_EXERCISE REQUIREMENTS_
Reply only with how many lines below contain "rendering".

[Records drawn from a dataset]
---+---

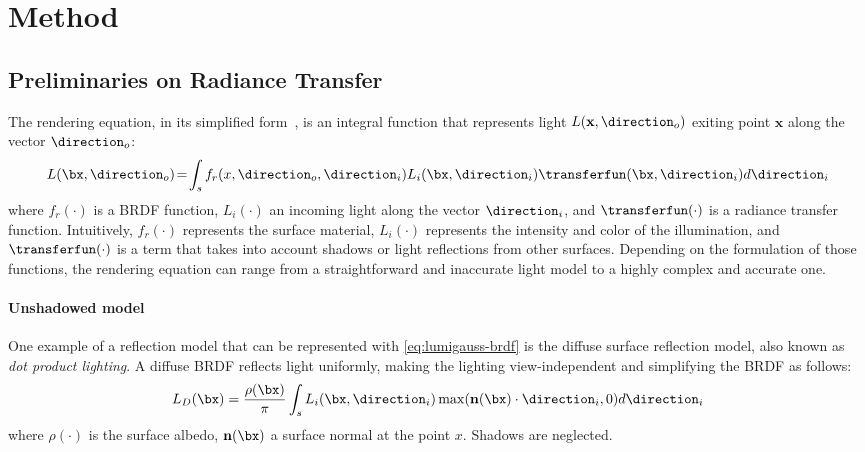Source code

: 
\section{Method}
  \label{sec:lumigauss-method}

  \subsection{Preliminaries on Radiance Transfer}
    \label{subsec:lumigauss-preliminaries}
    The rendering equation, in its simplified form~\cite{green2003grittydetail}, is an integral function that represents light $L(\mathbf{x}, \direction_o)$ exiting point $\mathbf{x}$ along the vector $\direction_o$:
    \begin{equation}
      \label{eq:lumigauss-brdf}
      L(\bx, \direction_o)\!
      =\!\int_{s} f_r(x, \direction_o, \direction_i) L_i(\bx, \direction_i) \transferfun(\bx, \direction_i) d\direction_i
    \end{equation}
    where $f_r(\cdot)$ is a BRDF function, $L_i(\cdot)$ an incoming light along the vector $\direction_i$, and $\transferfun(\cdot)$ is a radiance transfer function.
    Intuitively, $f_r(\cdot)$ represents the surface material, $L_i(\cdot)$
    represents the intensity and color of the illumination, and
    $\transferfun(\cdot)$ is a term that takes into account shadows or light
    reflections from other surfaces.
    Depending on the formulation of those functions, the rendering equation can
    range from a straightforward and inaccurate light model to a highly complex
    and accurate one.

    \paragraph{Unshadowed model}
      One example of a reflection model that can be represented with
      \cref{eq:lumigauss-brdf} is the diffuse surface reflection model, also known
      as \textit{dot product lighting}.
      A diffuse BRDF reflects light uniformly, making the lighting view-independent and simplifying the BRDF as follows:
      \begin{equation}
        \label{eq:lumigauss-dotillum}
        L_{D}(\bx) = \frac{\rho(\bx)}{\pi} \int_{s} L_i(\bx, \direction_i)
        \max(\mathbf{n}(\bx) \cdot \direction_i, 0) d\direction_i \end{equation} where
      $\rho(\cdot)$ is the surface albedo, $\mathbf{n}(\bx)$ a surface normal at the
      point $x$.
      Shadows are neglected.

---+---

_WRITTEN SOLUTION_
2